As more knowledge is vastly added to the devices fuelling the Internet of Things (IoT) energy efficiency and real-time data processing are great challenges that must be tackled. In this paper, we introduce ADMin, a low-cost IoT framework that reduces on device energy consumption and the volume of data disseminated across the network. This is achieved by efficiently adapting the rate at which IoT devices disseminate monitoring streams based on run-time knowledge of the stream evolution, variability and seasonal behavior. Rather than transmitting the entire stream, ADMin favors sending updates for its estimation model from which values can be inferred, triggering dissemination only when shifts in the stream evolution are detected. Results on real-life testbeds, show that ADMin is able to reduce energy consumption by at least 83%, data volume by 71%, shift detection delays by 61% while maintaining accuracy above 91% in comparison to other IoT frameworks.

Improving Rule-Based Elasticity Control by Adapting the Sensitivity of the Auto-Scaling Decision Timeframe

Cloud computing offers the opportunity to improve efficiency with cloud providers offering consumers the ability to automatically scale their applications to meet exact demands.
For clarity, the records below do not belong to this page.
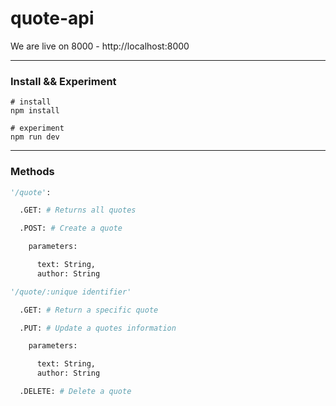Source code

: # quote-api

We are live on 8000 - http://localhost:8000

---
### Install && Experiment

```shell
# install
npm install

# experiment
npm run dev
```

---
### Methods
```python
'/quote':

  .GET: # Returns all quotes

  .POST: # Create a quote

    parameters:

      text: String,
      author: String

'/quote/:unique identifier'

  .GET: # Return a specific quote

  .PUT: # Update a quotes information

    parameters:

      text: String,
      author: String

  .DELETE: # Delete a quote
```
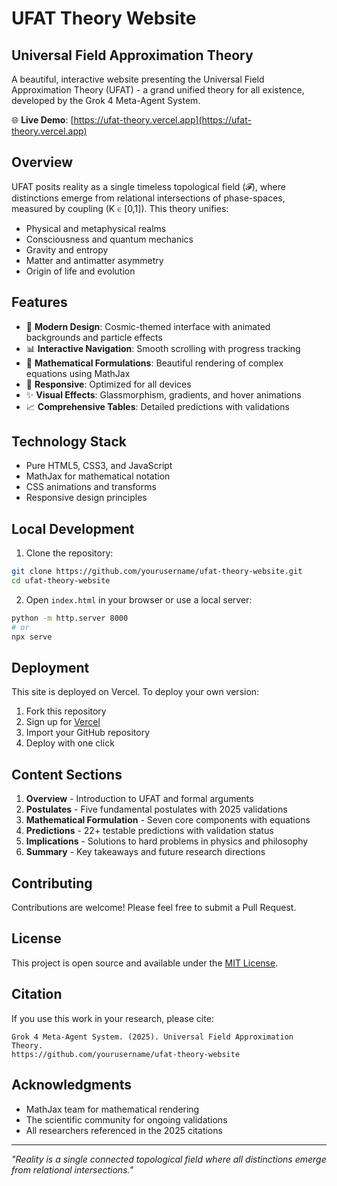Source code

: # UFAT Theory Website

## Universal Field Approximation Theory

A beautiful, interactive website presenting the Universal Field Approximation Theory (UFAT) - a grand unified theory for all existence, developed by the Grok 4 Meta-Agent System.

🌐 **Live Demo**: [https://ufat-theory.vercel.app](https://ufat-theory.vercel.app)

## Overview

UFAT posits reality as a single timeless topological field (𝓕), where distinctions emerge from relational intersections of phase-spaces, measured by coupling (K ∈ [0,1]). This theory unifies:

- Physical and metaphysical realms
- Consciousness and quantum mechanics
- Gravity and entropy
- Matter and antimatter asymmetry
- Origin of life and evolution

## Features

- 🎨 **Modern Design**: Cosmic-themed interface with animated backgrounds and particle effects
- 📊 **Interactive Navigation**: Smooth scrolling with progress tracking
- 🧮 **Mathematical Formulations**: Beautiful rendering of complex equations using MathJax
- 📱 **Responsive**: Optimized for all devices
- ✨ **Visual Effects**: Glassmorphism, gradients, and hover animations
- 📈 **Comprehensive Tables**: Detailed predictions with validations

## Technology Stack

- Pure HTML5, CSS3, and JavaScript
- MathJax for mathematical notation
- CSS animations and transforms
- Responsive design principles

## Local Development

1. Clone the repository:
```bash
git clone https://github.com/yourusername/ufat-theory-website.git
cd ufat-theory-website
```

2. Open `index.html` in your browser or use a local server:
```bash
python -m http.server 8000
# or
npx serve
```

## Deployment

This site is deployed on Vercel. To deploy your own version:

1. Fork this repository
2. Sign up for [Vercel](https://vercel.com)
3. Import your GitHub repository
4. Deploy with one click

## Content Sections

1. **Overview** - Introduction to UFAT and formal arguments
2. **Postulates** - Five fundamental postulates with 2025 validations
3. **Mathematical Formulation** - Seven core components with equations
4. **Predictions** - 22+ testable predictions with validation status
5. **Implications** - Solutions to hard problems in physics and philosophy
6. **Summary** - Key takeaways and future research directions

## Contributing

Contributions are welcome! Please feel free to submit a Pull Request.

## License

This project is open source and available under the [MIT License](LICENSE).

## Citation

If you use this work in your research, please cite:

```
Grok 4 Meta-Agent System. (2025). Universal Field Approximation Theory. 
https://github.com/yourusername/ufat-theory-website
```

## Acknowledgments

- MathJax team for mathematical rendering
- The scientific community for ongoing validations
- All researchers referenced in the 2025 citations

---

*"Reality is a single connected topological field where all distinctions emerge from relational intersections."*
However, “auto-scaling” is usually provided to consumers in the form of metric threshold rules which are not capable of determining whether a scaling alert is issued due to an actual change in the demand of the application or due to short-lived bursts evident in monitoring data. The latter, can lead to unjustified scaling actions and thus, significant costs. In this paper, we introduce AdaFrame, a novel library which supports the decision-making of rule-based elasticity controllers to timely detect actual runtime changes in the monitorable load of cloud services. Results on real-life testbeds deployed on AWS, show that AdaFrame is able to correctly identify scaling actions and in contrast to the AWS auto-scaler, is able to lower detection delay by at least 63%.